[time-nuts] IEEE 1588 PTP devices

Jeff Woolsey jlw at jlw.com
Sun Mar 4 09:24:59 UTC 2018


I ran across some Agilent LXI 1588 Demomstration [sic] Kits for far, far
less (beer money) than what
https://www.ebay.com/itm/Agilent-IEEE-1588-Demonstration-Kit-New-in-box/161954792190
wants. There are 4 BNCs on the back, labelled 1PPS, TT, TS, and TEST. 
With that, and Ethernet and serial and USB on the back, they looked
intersting enough to take one home and play with.  That's all I knew
about them.  I thought I might be able to inject PTP time with 1PPS from
my GPSDO into my NTP network.

I found that it had a webserver for configuring from a browser, and
that's the only way I've found (so far) to set the time.  So it's an
island of precision unto itself and any brethren it finds.  I tried to
get linuxptp to talk to it, but it could only listen (I guess the LXI
box thinks that itself is the best master clock).  I wondered how well
it would sync to another PTP box. So I went and picked up another one.

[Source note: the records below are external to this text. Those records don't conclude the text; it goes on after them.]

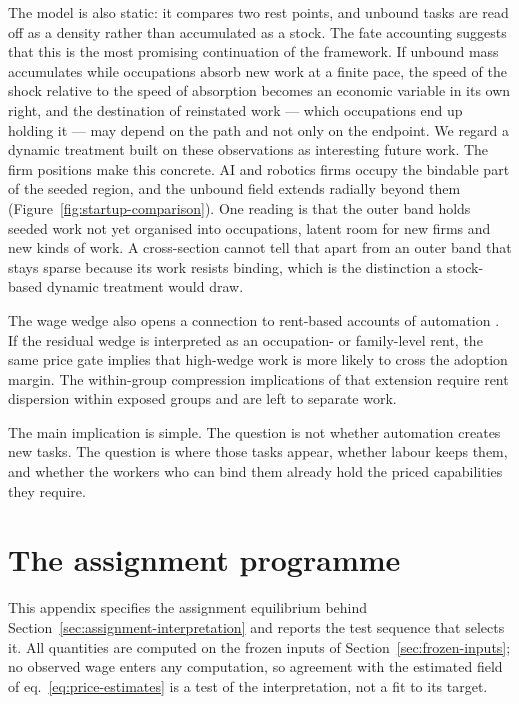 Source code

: \documentclass[12pt, a4paper]{article}
\begin{document}
The model is also static: it compares two rest points, and unbound
tasks are read off as a density rather than accumulated as a stock.
The fate accounting suggests that this is the most promising
continuation of the framework. If unbound mass accumulates while
occupations absorb new work at a finite pace, the speed of the shock
relative to the speed of absorption becomes an economic variable in
its own right, and the destination of reinstated work --- which
occupations end up holding it --- may depend on the path and not only
on the endpoint. We regard a dynamic treatment built on these
observations as interesting future work. The firm positions make this
concrete. AI and robotics firms occupy the bindable part of the seeded
region, and the unbound field extends radially beyond them
(Figure~\ref{fig:startup-comparison}). One reading is that the outer
band holds seeded work not yet organised into occupations, latent room
for new firms and new kinds of work. A cross-section cannot tell that
apart from an outer band that stays sparse because its work resists
binding, which is the distinction a stock-based dynamic treatment would
draw.

The wage wedge also opens a connection to rent-based accounts of
automation \parencite{acemoglu2024rents}. If the residual wedge is interpreted as an occupation- or
family-level rent, the same price gate implies that high-wedge work is
more likely to cross the adoption margin. The within-group compression
implications of that extension require rent dispersion within exposed
groups and are left to separate work.

The main implication is simple. The question is not whether automation
creates new tasks. The question is where those tasks appear, whether
labour keeps them, and whether the workers who can bind them already
hold the priced capabilities they require.

\appendix

\section{The assignment programme}
\label{app:assignment}

This appendix specifies the assignment equilibrium behind
Section~\ref{sec:assignment-interpretation} and reports the test
sequence that selects it. All quantities are computed on the frozen
inputs of Section~\ref{sec:frozen-inputs}; no observed wage enters any
computation, so agreement with the estimated field of
eq.~\eqref{eq:price-estimates} is a test of the interpretation, not a
fit to its target.
\end{document}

It seems they sync to each other pretty well.  I was hoping that the
1PPS BNC was an input.  Alas, it's an output.  (The GUI also told me
that the TEST input is an external 100MHz clock.) I put each one's PPS
on a scope and measure the difference as about -11ns to +40ns
(jittering). Tried the same thing on a 53131A (also Agilent).  It was so
noisy I couldn't trust/believe what it reported, though a single 22.8ns
did come up.  I couldn't do that on the 5316A, since its resolution is
100ns, so I had it report GPSDO 1PPS vs LXI GPS.

LinuxPTP can at least tell me the difference between NTP (host) time and
PTP time (but not when it is a master), and it takes a couple days to
roll over one second.  I'd been arguing with these things a while trying
to get it to timestamp an external event.  Only one seems to be able to
do that so far.  So I gave it the GPSDO 1PPS to TimeStamp, and data
started accumulating.   From the TS log, I can see that its clock is a
bit less than 3ppm slow (slower if it gets colder in the lab, er,
garage).  It reports everything to nanosecond precision.

typical timestamp: 1519980450.210347925   linuxptp reports difference
between PTP and host in nanoseconds, typical value 786979741 .  That
sums close to the next second.  The difference is positive and rising now.

==

Does anyone out there have any info on these things?  I did look through
time-nuts archives around 2012.

-- 
Jeff Woolsey {{woolsey,jlw}@jlw,first.last@{gmail,jlw}}.com
Nature abhors straight antennas, clean lenses, and empty storage.